Answer: Internet security is like a 1980s slasher flick: The instant you let down your guard, something bad is going to happen. No, you’re not safe and Google isn’t bad at security. They’re actually pretty good at it.  Their cyber security task force is responding to the perception of a problem, not an actual problem.
Conversely, consider the products offered by Apple: Apple is slow to offer security updates for OS-X and sometimes bizarrely laconic when it comes to iOS apps.  While Google and Microsoft update their iOS apps every two weeks or so, Apple often waits months. Apple also doesn’t support security updates for older versions of OS-X, so if you’re still running Snow Leopard or anything older, Apple stopped updating security on your machine last year, leaving about 1 in 5 users behind.  When El Capitan comes out this fall, it will likely mean that security updates will end for machines still using Mountain Lion. 
Question: How do I know if my security is up to date? 

Answer:  Every reputable piece of software you use, on your computer or on the Web, should allow you to view your security settings.  If you can’t find your security settings, Google it or look for help on the site.  If you still can’t find your security settings, consider using different software. 
Question: What do I do if I think something fishy is going on with my account information? 
Answer:  For our members, let Destinations Credit Union know right away.  The sooner we know, the sooner we can protect your important financial information.  You may have your credit or debit card information stored at your favorite shops and you don’t want anyone to mess with your cards.

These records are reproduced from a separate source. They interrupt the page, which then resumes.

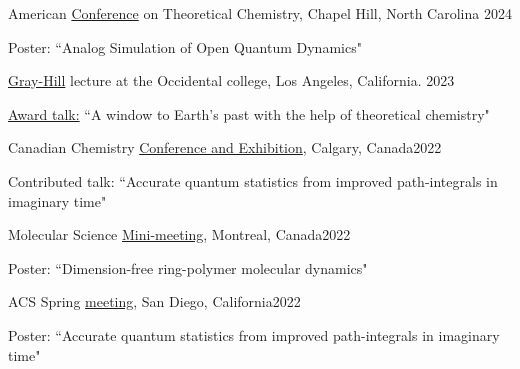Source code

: \documentclass[margin,line]{res}
\newenvironment{list1}{
  \begin{list}{\ding{113}}{%
      \setlength{\itemsep}{0in}
      \setlength{\parsep}{0in} \setlength{\parskip}{0in}
      \setlength{\topsep}{0in} \setlength{\partopsep}{0in} 
      \setlength{\leftmargin}{0.17in}}}{\end{list}}
\begin{document}
\begin{resume}
\vspace*{-1mm}

American \href{https://www.actc2024.org/}{Conference} on Theoretical Chemistry, Chapel Hill, North Carolina \hfill{2024}

\begin{list1}
\item[]Poster: ``Analog Simulation of Open Quantum Dynamics"
\end{list1}

\vspace*{-1mm}

\href{https://www.oxy.edu/academics/student-research/urc/2023-summer-research-program}{Gray-Hill} lecture at the Occidental college, Los Angeles, California.  \hfill{2023}

\begin{list1}
\item[]\underline{Award talk:} ``A window to Earth's past with the help of theoretical chemistry"
\end{list1}

\vspace*{-1mm}

Canadian Chemistry \href{https://www.cheminst.ca/conference/canadian-chemistry-conference-and-exhibition/}{Conference and Exhibition}, Calgary, Canada\hfill {2022}

\begin{list1}
\item[]Contributed talk: ``Accurate quantum statistics from improved path-integrals in imaginary time" 
\end{list1}
\vspace*{-1mm}

Molecular Science \href{https://www.siminegroup.ca/mms/mms2022}{Mini-meeting}, Montreal, Canada\hfill{2022}

\begin{list1}
\item[]Poster: ``Dimension-free ring-polymer molecular dynamics"
\end{list1}

\vspace*{-1mm}

ACS Spring \href{https://www.morressier.com/o/event/623377e0b300ee00119b311f}{meeting}, San Diego, California\hfill{2022}

\begin{list1}
\item[]Poster: ``Accurate quantum statistics from improved path-integrals in imaginary time"
\end{list1}


\end{resume}
\end{document}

After you’ve gotten in touch with us, get in contact with whomever is in charge of the site where you have suspicions.  See what they recommend.  It may be a good idea to notify the police.  Anyone who has access to your online profile is likely to have your home address, too.
Now is a really good time to protect yourself.  Update your password for all of your main accounts and any others you can think of.  Don’t write your password down, try not to make it obvious, and try to keep your passwords separate.  It may be a lot of work, but it will pay off in peace of mind.